Zoned block device support
New feature description
Zoned block device is a class of block devices with sequential write constraints: in each device-specific typically several hundreds MB zones, write must be sequential starting at the current write pointer. Common zoned devices are host-managed SMR disks and ZNS NVME drives. Kernel dm-crypt already supports zoned block devices since 5.9 in this patch, on CONFIG_BLK_DEV_ZONED=y
, which is the default for most distributions.
But currently cryptsetup luksFormat
and also other header modification operations do not work on zoned devices, presumably due to non-sequential writes in the zone containing the LUKS header.
To reproduce, first setup an emulated zoned block device using null_blk
module. Here's a script to create /dev/nullb0
in memory with 8GiB size, 128MiB zone size and 4KiB block size. It is modified from the script in https://lwn.net/Articles/836726/
#!/usr/bin/env bash
set -eo pipefail
sysfs=/sys/kernel/config/nullb/nullb0
if [[ -d $sysfs ]]; then
echo 0 > "${sysfs}"/power
rmdir $sysfs
fi
lsmod | grep -q null_blk && rmmod null_blk
modprobe null_blk nr_devices=0
mkdir "${sysfs}"
echo 8192 > "${sysfs}"/size # MiB
echo 1 > "${sysfs}"/zoned
echo 0 > "${sysfs}"/zone_nr_conv
echo 128 > "${sysfs}"/zone_size # MiB
echo 1 > "${sysfs}"/memory_backed
echo 4096 > "${sysfs}"/blocksize
echo 1 > "${sysfs}"/power
udevadm settle
Then cryptsetup luksFormat
on it will result in an write error.
# cryptsetup luksFormat /dev/nullb0
WARNING!
========
This will overwrite data on /dev/nullb0 irrevocably.

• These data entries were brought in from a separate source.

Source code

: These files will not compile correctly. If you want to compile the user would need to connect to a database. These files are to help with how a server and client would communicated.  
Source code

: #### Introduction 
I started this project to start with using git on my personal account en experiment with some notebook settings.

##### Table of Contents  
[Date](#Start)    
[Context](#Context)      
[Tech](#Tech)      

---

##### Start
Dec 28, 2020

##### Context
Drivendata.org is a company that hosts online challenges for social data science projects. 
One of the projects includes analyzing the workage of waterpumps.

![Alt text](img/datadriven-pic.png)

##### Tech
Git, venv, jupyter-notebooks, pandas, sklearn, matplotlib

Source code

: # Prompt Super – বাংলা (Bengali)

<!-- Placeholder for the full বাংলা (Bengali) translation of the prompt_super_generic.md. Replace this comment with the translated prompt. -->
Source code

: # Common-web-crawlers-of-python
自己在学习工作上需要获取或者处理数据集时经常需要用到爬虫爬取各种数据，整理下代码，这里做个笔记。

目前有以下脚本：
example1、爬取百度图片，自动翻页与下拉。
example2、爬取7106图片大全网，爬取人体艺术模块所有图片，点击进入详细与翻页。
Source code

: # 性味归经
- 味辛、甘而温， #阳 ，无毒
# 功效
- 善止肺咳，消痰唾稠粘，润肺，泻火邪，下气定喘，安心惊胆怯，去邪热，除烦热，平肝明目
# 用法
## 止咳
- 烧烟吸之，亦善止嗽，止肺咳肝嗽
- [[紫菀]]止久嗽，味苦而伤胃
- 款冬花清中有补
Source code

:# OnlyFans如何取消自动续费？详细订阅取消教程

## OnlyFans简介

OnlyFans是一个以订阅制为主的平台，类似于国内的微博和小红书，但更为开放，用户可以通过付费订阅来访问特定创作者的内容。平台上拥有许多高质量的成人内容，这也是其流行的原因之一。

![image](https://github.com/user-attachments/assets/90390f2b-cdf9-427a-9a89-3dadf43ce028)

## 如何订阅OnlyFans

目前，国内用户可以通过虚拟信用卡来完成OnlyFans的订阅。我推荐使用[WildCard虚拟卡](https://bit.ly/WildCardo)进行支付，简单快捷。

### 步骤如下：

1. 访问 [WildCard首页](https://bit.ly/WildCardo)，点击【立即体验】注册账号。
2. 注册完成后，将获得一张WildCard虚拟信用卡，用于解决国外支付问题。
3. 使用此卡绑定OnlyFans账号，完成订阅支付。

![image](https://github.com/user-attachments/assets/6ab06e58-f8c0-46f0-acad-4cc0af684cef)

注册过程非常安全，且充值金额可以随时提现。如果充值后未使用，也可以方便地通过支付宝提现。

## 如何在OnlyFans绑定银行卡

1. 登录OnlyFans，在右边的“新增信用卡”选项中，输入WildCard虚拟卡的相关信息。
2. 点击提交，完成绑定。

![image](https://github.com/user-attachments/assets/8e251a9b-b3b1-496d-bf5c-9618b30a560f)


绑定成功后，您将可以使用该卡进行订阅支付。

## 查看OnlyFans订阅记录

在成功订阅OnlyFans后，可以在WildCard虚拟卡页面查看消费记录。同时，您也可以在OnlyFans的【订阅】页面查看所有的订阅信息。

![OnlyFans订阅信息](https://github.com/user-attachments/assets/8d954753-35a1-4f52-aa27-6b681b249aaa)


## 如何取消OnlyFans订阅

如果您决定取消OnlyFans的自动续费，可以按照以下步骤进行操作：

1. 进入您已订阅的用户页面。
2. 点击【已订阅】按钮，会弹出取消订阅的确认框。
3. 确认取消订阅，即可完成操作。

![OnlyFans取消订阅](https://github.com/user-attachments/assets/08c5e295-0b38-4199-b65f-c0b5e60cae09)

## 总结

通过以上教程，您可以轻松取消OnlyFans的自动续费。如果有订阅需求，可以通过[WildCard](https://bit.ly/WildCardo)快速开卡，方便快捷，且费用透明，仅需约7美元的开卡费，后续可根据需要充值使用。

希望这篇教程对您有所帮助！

Are you sure? (Type 'yes' in capital letters): YES
Enter passphrase for /dev/nullb0:
Verify passphrase:
Device wipe error, offset 32768.
Cannot wipe header on device /dev/nullb0.
dmesg
errors:
[582511.046639] I/O error, dev nullb0, sector 0 op 0x1:(WRITE) flags 0x4800 phys_seg 31 prio class 0
[582511.046651] I/O error, dev nullb0, sector 248 op 0x1:(WRITE) flags 0x4800 phys_seg 31 prio class 0
[582511.046656] I/O error, dev nullb0, sector 496 op 0x1:(WRITE) flags 0x4800 phys_seg 31 prio class 0
[582511.046660] I/O error, dev nullb0, sector 744 op 0x1:(WRITE) flags 0x4800 phys_seg 31 prio class 0
[582511.046664] I/O error, dev nullb0, sector 992 op 0x1:(WRITE) flags 0x4800 phys_seg 31 prio class 0
[582511.046668] I/O error, dev nullb0, sector 1240 op 0x1:(WRITE) flags 0x4800 phys_seg 31 prio class 0
[582511.046672] I/O error, dev nullb0, sector 1488 op 0x1:(WRITE) flags 0x4800 phys_seg 31 prio class 0
[582511.046676] I/O error, dev nullb0, sector 1736 op 0x1:(WRITE) flags 0x4800 phys_seg 31 prio class 0
[582511.046680] I/O error, dev nullb0, sector 1984 op 0x1:(WRITE) flags 0x800 phys_seg 8 prio class 0
[582511.046716] I/O error, dev nullb0, sector 0 op 0x1:(WRITE) flags 0xc800 phys_seg 31 prio class 0
However, I found a workaround: create a detached LUKS header and sequentially write it back to the device.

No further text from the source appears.